▶ Work request: Retype the whole listing below exactly, keeping every picture out of it.

▶ Source data:
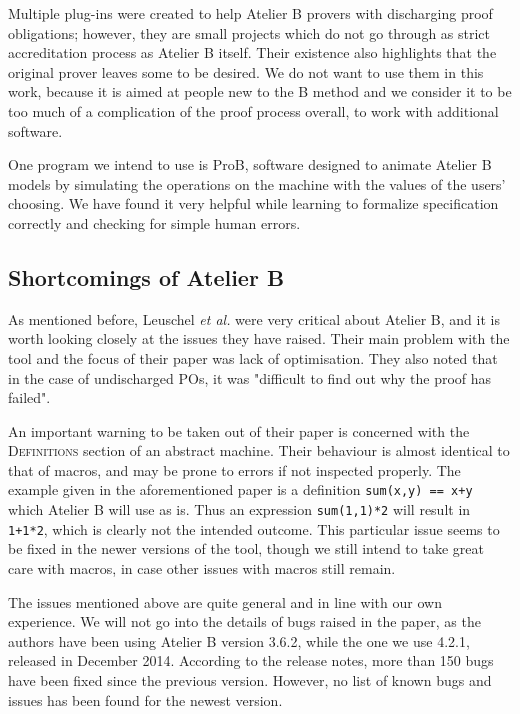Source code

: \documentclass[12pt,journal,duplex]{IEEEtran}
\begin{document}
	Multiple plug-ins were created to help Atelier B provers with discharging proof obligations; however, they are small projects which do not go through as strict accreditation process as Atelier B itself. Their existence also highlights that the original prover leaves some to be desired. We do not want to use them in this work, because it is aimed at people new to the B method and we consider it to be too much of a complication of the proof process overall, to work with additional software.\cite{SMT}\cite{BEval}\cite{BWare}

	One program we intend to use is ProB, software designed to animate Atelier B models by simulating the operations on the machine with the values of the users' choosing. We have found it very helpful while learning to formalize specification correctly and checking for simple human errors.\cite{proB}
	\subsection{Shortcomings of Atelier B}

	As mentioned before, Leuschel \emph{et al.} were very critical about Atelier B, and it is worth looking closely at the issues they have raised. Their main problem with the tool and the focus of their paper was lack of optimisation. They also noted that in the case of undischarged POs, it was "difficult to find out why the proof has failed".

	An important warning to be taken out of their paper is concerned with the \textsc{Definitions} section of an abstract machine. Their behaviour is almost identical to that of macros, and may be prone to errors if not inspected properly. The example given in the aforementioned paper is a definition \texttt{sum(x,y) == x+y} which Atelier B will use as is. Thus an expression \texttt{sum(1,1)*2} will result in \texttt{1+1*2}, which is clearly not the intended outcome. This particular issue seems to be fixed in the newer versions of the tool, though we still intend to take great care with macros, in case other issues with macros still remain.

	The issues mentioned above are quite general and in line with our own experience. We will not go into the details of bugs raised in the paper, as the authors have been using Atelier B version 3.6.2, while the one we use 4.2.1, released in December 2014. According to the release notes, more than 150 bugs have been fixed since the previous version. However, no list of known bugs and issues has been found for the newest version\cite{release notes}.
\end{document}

▶ Response below:
Source code

: \documentclass[12pt,journal,duplex]{IEEEtran}
\begin{document}
	Multiple plug-ins were created to help Atelier B provers with discharging proof obligations; however, they are small projects which do not go through as strict accreditation process as Atelier B itself. Their existence also highlights that the original prover leaves some to be desired. We do not want to use them in this work, because it is aimed at people new to the B method and we consider it to be too much of a complication of the proof process overall, to work with additional software.\cite{SMT}\cite{BEval}\cite{BWare}

	One program we intend to use is ProB, software designed to animate Atelier B models by simulating the operations on the machine with the values of the users' choosing. We have found it very helpful while learning to formalize specification correctly and checking for simple human errors.\cite{proB}
	\subsection{Shortcomings of Atelier B}

	As mentioned before, Leuschel \emph{et al.} were very critical about Atelier B, and it is worth looking closely at the issues they have raised. Their main problem with the tool and the focus of their paper was lack of optimisation. They also noted that in the case of undischarged POs, it was "difficult to find out why the proof has failed".

	An important warning to be taken out of their paper is concerned with the \textsc{Definitions} section of an abstract machine. Their behaviour is almost identical to that of macros, and may be prone to errors if not inspected properly. The example given in the aforementioned paper is a definition \texttt{sum(x,y) == x+y} which Atelier B will use as is. Thus an expression \texttt{sum(1,1)*2} will result in \texttt{1+1*2}, which is clearly not the intended outcome. This particular issue seems to be fixed in the newer versions of the tool, though we still intend to take great care with macros, in case other issues with macros still remain.

	The issues mentioned above are quite general and in line with our own experience. We will not go into the details of bugs raised in the paper, as the authors have been using Atelier B version 3.6.2, while the one we use 4.2.1, released in December 2014. According to the release notes, more than 150 bugs have been fixed since the previous version. However, no list of known bugs and issues has been found for the newest version\cite{release notes}.
\end{document}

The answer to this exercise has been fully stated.